### Task brief:
Copy the data that follows exactly as it is, excluding all pictures.

### Data for this exercise:
══════════════════════════════
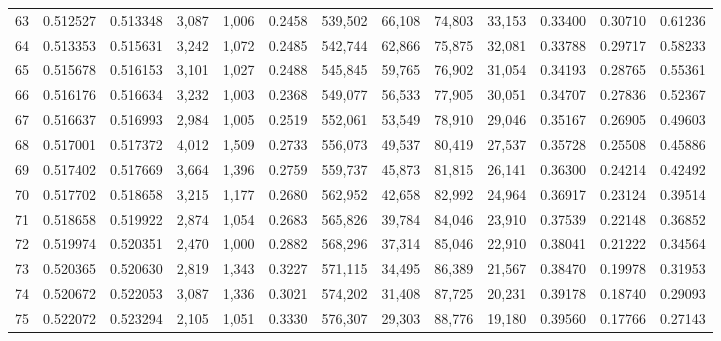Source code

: \begin{tabular}{rrrrrrrrrrrrr}
63 &  0.512527 &  0.513348 &   3,087 &  1,006 &                                     0.2458 &  539,502 &   66,108 &   74,803 &   33,153 &  0.33400 &  0.30710 &  0.61236 \\
64 &  0.513353 &  0.515631 &   3,242 &  1,072 &                                     0.2485 &  542,744 &   62,866 &   75,875 &   32,081 &  0.33788 &  0.29717 &  0.58233 \\
65 &  0.515678 &  0.516153 &   3,101 &  1,027 &                                     0.2488 &  545,845 &   59,765 &   76,902 &   31,054 &  0.34193 &  0.28765 &  0.55361 \\
66 &  0.516176 &  0.516634 &   3,232 &  1,003 &                                     0.2368 &  549,077 &   56,533 &   77,905 &   30,051 &  0.34707 &  0.27836 &  0.52367 \\
67 &  0.516637 &  0.516993 &   2,984 &  1,005 &                                     0.2519 &  552,061 &   53,549 &   78,910 &   29,046 &  0.35167 &  0.26905 &  0.49603 \\
68 &  0.517001 &  0.517372 &   4,012 &  1,509 &                                     0.2733 &  556,073 &   49,537 &   80,419 &   27,537 &  0.35728 &  0.25508 &  0.45886 \\
69 &  0.517402 &  0.517669 &   3,664 &  1,396 &                                     0.2759 &  559,737 &   45,873 &   81,815 &   26,141 &  0.36300 &  0.24214 &  0.42492 \\
70 &  0.517702 &  0.518658 &   3,215 &  1,177 &                                     0.2680 &  562,952 &   42,658 &   82,992 &   24,964 &  0.36917 &  0.23124 &  0.39514 \\
71 &  0.518658 &  0.519922 &   2,874 &  1,054 &                                     0.2683 &  565,826 &   39,784 &   84,046 &   23,910 &  0.37539 &  0.22148 &  0.36852 \\
72 &  0.519974 &  0.520351 &   2,470 &  1,000 &                                     0.2882 &  568,296 &   37,314 &   85,046 &   22,910 &  0.38041 &  0.21222 &  0.34564 \\
73 &  0.520365 &  0.520630 &   2,819 &  1,343 &                                     0.3227 &  571,115 &   34,495 &   86,389 &   21,567 &  0.38470 &  0.19978 &  0.31953 \\
74 &  0.520672 &  0.522053 &   3,087 &  1,336 &                                     0.3021 &  574,202 &   31,408 &   87,725 &   20,231 &  0.39178 &  0.18740 &  0.29093 \\
75 &  0.522072 &  0.523294 &   2,105 &  1,051 &                                     0.3330 &  576,307 &   29,303 &   88,776 &   19,180 &  0.39560 &  0.17766 &  0.27143 \\

\end{tabular}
══════════════════════════════
### Written answer:
Source code

: \begin{tabular}{rrrrrrrrrrrrr}
63 &  0.512527 &  0.513348 &   3,087 &  1,006 &                                     0.2458 &  539,502 &   66,108 &   74,803 &   33,153 &  0.33400 &  0.30710 &  0.61236 \\
64 &  0.513353 &  0.515631 &   3,242 &  1,072 &                                     0.2485 &  542,744 &   62,866 &   75,875 &   32,081 &  0.33788 &  0.29717 &  0.58233 \\
65 &  0.515678 &  0.516153 &   3,101 &  1,027 &                                     0.2488 &  545,845 &   59,765 &   76,902 &   31,054 &  0.34193 &  0.28765 &  0.55361 \\
66 &  0.516176 &  0.516634 &   3,232 &  1,003 &                                     0.2368 &  549,077 &   56,533 &   77,905 &   30,051 &  0.34707 &  0.27836 &  0.52367 \\
67 &  0.516637 &  0.516993 &   2,984 &  1,005 &                                     0.2519 &  552,061 &   53,549 &   78,910 &   29,046 &  0.35167 &  0.26905 &  0.49603 \\
68 &  0.517001 &  0.517372 &   4,012 &  1,509 &                                     0.2733 &  556,073 &   49,537 &   80,419 &   27,537 &  0.35728 &  0.25508 &  0.45886 \\
69 &  0.517402 &  0.517669 &   3,664 &  1,396 &                                     0.2759 &  559,737 &   45,873 &   81,815 &   26,141 &  0.36300 &  0.24214 &  0.42492 \\
70 &  0.517702 &  0.518658 &   3,215 &  1,177 &                                     0.2680 &  562,952 &   42,658 &   82,992 &   24,964 &  0.36917 &  0.23124 &  0.39514 \\
71 &  0.518658 &  0.519922 &   2,874 &  1,054 &                                     0.2683 &  565,826 &   39,784 &   84,046 &   23,910 &  0.37539 &  0.22148 &  0.36852 \\
72 &  0.519974 &  0.520351 &   2,470 &  1,000 &                                     0.2882 &  568,296 &   37,314 &   85,046 &   22,910 &  0.38041 &  0.21222 &  0.34564 \\
73 &  0.520365 &  0.520630 &   2,819 &  1,343 &                                     0.3227 &  571,115 &   34,495 &   86,389 &   21,567 &  0.38470 &  0.19978 &  0.31953 \\
74 &  0.520672 &  0.522053 &   3,087 &  1,336 &                                     0.3021 &  574,202 &   31,408 &   87,725 &   20,231 &  0.39178 &  0.18740 &  0.29093 \\
75 &  0.522072 &  0.523294 &   2,105 &  1,051 &                                     0.3330 &  576,307 &   29,303 &   88,776 &   19,180 &  0.39560 &  0.17766 &  0.27143 \\

\end{tabular}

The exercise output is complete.